Todo comenzó con el deseo de amar. El sonido acompaña las imágenes. Mi ángel va de prisa, pero junto a él, el mundo se frena. Una chispa se enciende, me detiene. Dejo de crear, me pongo a pensar. Ahí va mi cuerpo en posición fetal. Mi dedo índice manipula la pantalla y escoge una buena canción. He dejado mis primeros cinco años. Le ruego a mi ángel que me espere, le pido que dibuje mi mente cuando crecía. Le imploro volver. Él toca mi frente con un beso.
Cae mi reloj. Los años pasan volando. Tan sólo he escrito el título y las fotografías corren. Palpita mi color rojo. Aumenta la intención, disminuye la tensión. La tinta es transparente, las letras se las va llevando mi ángel. ¿A quién está negando mi ángel?, ¿quién fui?, ¿quién seré?
Disfruto de la presencia de la vida. Hoy olvido que nos cuesta vivir, hoy entiendo quién soy. Me paralizo en el tiempo, construyo. Planeo y se borran las ideas. Mi ángel me enseña y me suelta. Me pide que piense, pero me regala el placer de volar. Me pide prudencia, pero me regala la locura. El atajo está por terminar.
Me detienen. El álbum es enorme. La ciudad se destapa.
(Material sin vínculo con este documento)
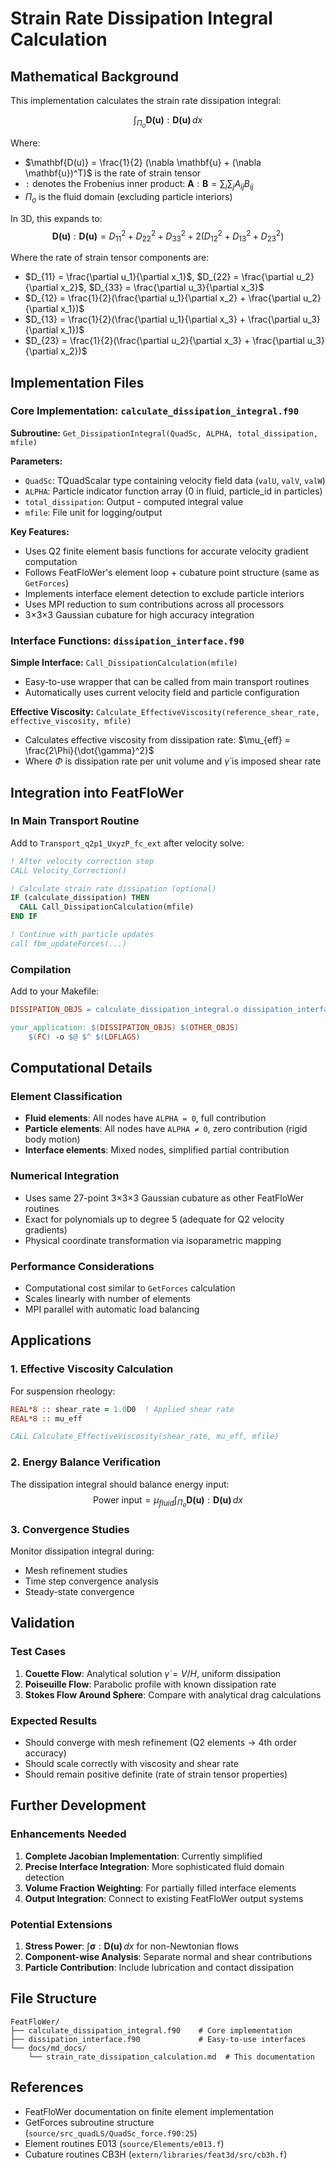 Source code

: # Strain Rate Dissipation Integral Calculation

## Mathematical Background

This implementation calculates the strain rate dissipation integral:

$$\int_{\Pi_o} \mathbf{D(u)} : \mathbf{D(u)} \, dx$$

Where:
- $\mathbf{D(u)} = \frac{1}{2} (\nabla \mathbf{u} + (\nabla \mathbf{u})^T)$ is the rate of strain tensor
- `:` denotes the Frobenius inner product: $\mathbf{A} : \mathbf{B} = \sum_i \sum_j A_{ij} B_{ij}$
- $\Pi_o$ is the fluid domain (excluding particle interiors)

In 3D, this expands to:
$$\mathbf{D(u)} : \mathbf{D(u)} = D_{11}^2 + D_{22}^2 + D_{33}^2 + 2(D_{12}^2 + D_{13}^2 + D_{23}^2)$$

Where the rate of strain tensor components are:
- $D_{11} = \frac{\partial u_1}{\partial x_1}$, $D_{22} = \frac{\partial u_2}{\partial x_2}$, $D_{33} = \frac{\partial u_3}{\partial x_3}$
- $D_{12} = \frac{1}{2}(\frac{\partial u_1}{\partial x_2} + \frac{\partial u_2}{\partial x_1})$
- $D_{13} = \frac{1}{2}(\frac{\partial u_1}{\partial x_3} + \frac{\partial u_3}{\partial x_1})$
- $D_{23} = \frac{1}{2}(\frac{\partial u_2}{\partial x_3} + \frac{\partial u_3}{\partial x_2})$

## Implementation Files

### Core Implementation: `calculate_dissipation_integral.f90`

**Subroutine:** `Get_DissipationIntegral(QuadSc, ALPHA, total_dissipation, mfile)`

**Parameters:**
- `QuadSc`: TQuadScalar type containing velocity field data (`valU`, `valV`, `valW`)
- `ALPHA`: Particle indicator function array (0 in fluid, particle_id in particles)
- `total_dissipation`: Output - computed integral value
- `mfile`: File unit for logging/output

**Key Features:**
- Uses Q2 finite element basis functions for accurate velocity gradient computation
- Follows FeatFloWer's element loop + cubature point structure (same as `GetForces`)
- Implements interface element detection to exclude particle interiors
- Uses MPI reduction to sum contributions across all processors
- 3×3×3 Gaussian cubature for high accuracy integration

### Interface Functions: `dissipation_interface.f90`

**Simple Interface:** `Call_DissipationCalculation(mfile)`
- Easy-to-use wrapper that can be called from main transport routines
- Automatically uses current velocity field and particle configuration

**Effective Viscosity:** `Calculate_EffectiveViscosity(reference_shear_rate, effective_viscosity, mfile)`
- Calculates effective viscosity from dissipation rate: $\mu_{eff} = \frac{2\Phi}{\dot{\gamma}^2}$
- Where $\Phi$ is dissipation rate per unit volume and $\dot{\gamma}$ is imposed shear rate

## Integration into FeatFloWer

### In Main Transport Routine

Add to `Transport_q2p1_UxyzP_fc_ext` after velocity solve:

```fortran
! After velocity correction step
CALL Velocity_Correction()

! Calculate strain rate dissipation (optional)
IF (calculate_dissipation) THEN
  CALL Call_DissipationCalculation(mfile)
END IF

! Continue with particle updates
call fbm_updateForces(...)
```

### Compilation

Add to your Makefile:
```makefile
DISSIPATION_OBJS = calculate_dissipation_integral.o dissipation_interface.o

your_application: $(DISSIPATION_OBJS) $(OTHER_OBJS)
	$(FC) -o $@ $^ $(LDFLAGS)
```

## Computational Details

### Element Classification
- **Fluid elements**: All nodes have `ALPHA = 0`, full contribution
- **Particle elements**: All nodes have `ALPHA ≠ 0`, zero contribution (rigid body motion)
- **Interface elements**: Mixed nodes, simplified partial contribution

### Numerical Integration
- Uses same 27-point 3×3×3 Gaussian cubature as other FeatFloWer routines
- Exact for polynomials up to degree 5 (adequate for Q2 velocity gradients)
- Physical coordinate transformation via isoparametric mapping

### Performance Considerations
- Computational cost similar to `GetForces` calculation
- Scales linearly with number of elements
- MPI parallel with automatic load balancing

## Applications

### 1. Effective Viscosity Calculation
For suspension rheology:
```fortran
REAL*8 :: shear_rate = 1.0D0  ! Applied shear rate
REAL*8 :: mu_eff

CALL Calculate_EffectiveViscosity(shear_rate, mu_eff, mfile)
```

### 2. Energy Balance Verification
The dissipation integral should balance energy input:
$$\text{Power input} = \mu_{fluid} \int_{\Pi_o} \mathbf{D(u)} : \mathbf{D(u)} \, dx$$

### 3. Convergence Studies
Monitor dissipation integral during:
- Mesh refinement studies
- Time step convergence analysis
- Steady-state convergence

## Validation

### Test Cases
1. **Couette Flow**: Analytical solution $\dot{\gamma} = V/H$, uniform dissipation
2. **Poiseuille Flow**: Parabolic profile with known dissipation rate
3. **Stokes Flow Around Sphere**: Compare with analytical drag calculations

### Expected Results
- Should converge with mesh refinement (Q2 elements → 4th order accuracy)
- Should scale correctly with viscosity and shear rate
- Should remain positive definite (rate of strain tensor properties)

## Further Development

### Enhancements Needed
1. **Complete Jacobian Implementation**: Currently simplified
2. **Precise Interface Integration**: More sophisticated fluid domain detection
3. **Volume Fraction Weighting**: For partially filled interface elements
4. **Output Integration**: Connect to existing FeatFloWer output systems

### Potential Extensions
1. **Stress Power**: $\int \boldsymbol{\sigma} : \mathbf{D(u)} \, dx$ for non-Newtonian flows
2. **Component-wise Analysis**: Separate normal and shear contributions
3. **Particle Contribution**: Include lubrication and contact dissipation

## File Structure
```
FeatFloWer/
├── calculate_dissipation_integral.f90    # Core implementation
├── dissipation_interface.f90             # Easy-to-use interfaces  
└── docs/md_docs/
    └── strain_rate_dissipation_calculation.md  # This documentation
```

## References
- FeatFloWer documentation on finite element implementation
- GetForces subroutine structure (`source/src_quadLS/QuadSc_force.f90:25`)
- Element routines E013 (`source/Elements/e013.f`)
- Cubature routines CB3H (`extern/libraries/feat3d/src/cb3h.f`)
Mi ángel avanza sin mí. Soy la primera, soy la segunda, estoy en todas partes. Las fotografías vibran, hablan. Recuerdos. Ahí están. El rojo está dejando de latir. Los cuadros se tiñen de mis emociones, me roban el espíritu.
Se descubre mi vida. Las líneas se vuelven a matizar. Es magnífico. El agua cae, es tersa. Me sacude al final del atajo. Me limpia. Me dice que pronto dejaré de recordar y empezaré a vivir. Mi ángel sube y me devuelve mis historias. Están cerradas, pero ahí están. Ahora me toca crear más. El cielo naranja me regala sus crayones y me permite ser la protagonista. Mi creatividad fluye en el instante en que convierto al cielo en mi cielo. No me detendré.